The kidneys form the first part of the urinary system and their principal function is to maintain electrolyte homeostasis and the acid-base balance. Kidney function is vital for regulating blood pressure and the kidneys are also a source of several important hormones such as erythropoietin, which regulates the production of red blood cells. Histologically, the renal parenchyma consists of four parts: glomeruli, tubules, interstitium and blood vessels. Glomeruli are complex vascular structures composed of a tuft of capillaries comprised of specialized endothelial, epithelial and mesangial cells arranged around a relatively thick basement membrane. The afferent arteriole divides into 4-8 branches in the glomerulus. Each branch spread into networks of capillaries that form lobules and then rejoin the vascular pole to drain into the efferent arteriole. The tuft of capillaries lies within the lumen of the expanded proximal end of the nephron, or Bowman's space, which is lined with a layer of attenuated epithelial cells overlying a thick basement membrane. Together the epithelial cells and basement membrane comprise the Bowman's capsule. The function of the glomeruli is filtration of the blood that leads to the formation of urine.

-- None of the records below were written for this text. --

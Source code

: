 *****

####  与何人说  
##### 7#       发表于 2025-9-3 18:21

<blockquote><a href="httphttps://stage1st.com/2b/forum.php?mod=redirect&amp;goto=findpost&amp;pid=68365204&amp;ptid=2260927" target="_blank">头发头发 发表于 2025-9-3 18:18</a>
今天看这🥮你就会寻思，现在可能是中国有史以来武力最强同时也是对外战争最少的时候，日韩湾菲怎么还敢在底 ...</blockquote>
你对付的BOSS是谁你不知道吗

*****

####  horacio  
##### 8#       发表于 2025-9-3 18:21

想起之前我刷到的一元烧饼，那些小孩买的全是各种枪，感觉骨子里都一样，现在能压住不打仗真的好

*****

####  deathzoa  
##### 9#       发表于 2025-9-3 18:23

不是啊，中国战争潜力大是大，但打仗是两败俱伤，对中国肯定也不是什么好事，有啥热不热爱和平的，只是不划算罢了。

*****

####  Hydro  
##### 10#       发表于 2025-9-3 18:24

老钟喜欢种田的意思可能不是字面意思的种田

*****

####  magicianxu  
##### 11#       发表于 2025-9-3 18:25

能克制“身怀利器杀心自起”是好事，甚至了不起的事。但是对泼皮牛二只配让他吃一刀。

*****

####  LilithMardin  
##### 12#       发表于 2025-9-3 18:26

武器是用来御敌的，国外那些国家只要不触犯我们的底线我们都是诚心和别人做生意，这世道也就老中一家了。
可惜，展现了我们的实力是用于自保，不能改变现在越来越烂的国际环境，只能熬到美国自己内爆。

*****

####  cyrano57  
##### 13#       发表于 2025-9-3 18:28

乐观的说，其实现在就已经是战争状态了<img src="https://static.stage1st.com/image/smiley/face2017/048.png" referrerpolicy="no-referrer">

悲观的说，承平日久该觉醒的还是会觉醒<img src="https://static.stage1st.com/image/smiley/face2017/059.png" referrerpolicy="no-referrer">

A complex tubular system begins at the urinary pole (where urine is first formed in the Bowman's space) that extends to the renal papilla. The system comprises of the proximal tubule, the loop of Henle, distal tubule and collecting duct. The proximal tubule consists of convoluted and straight portions, lined with tall columnar cells with abundant, acidophilic cytoplasm rich in structures for active fluid transport. The loop of Henle has thin descending and thick ascending portions covered with cuboidal and columnar cells. The distal tubule is narrower and shorter than the proximal tubule and lined with low cuboidal cells that do not display the deeply acidophilic, granular cytoplasm characteristic of the proximal tubule. Cuboidal cells with pale acidophilic cytoplasm and central nuclei line the collecting ducts.
The interstitium contains specialized interstitial cells and connective tissue elements. The larger renal blood vessels are structurally similar to those in other parts of the body.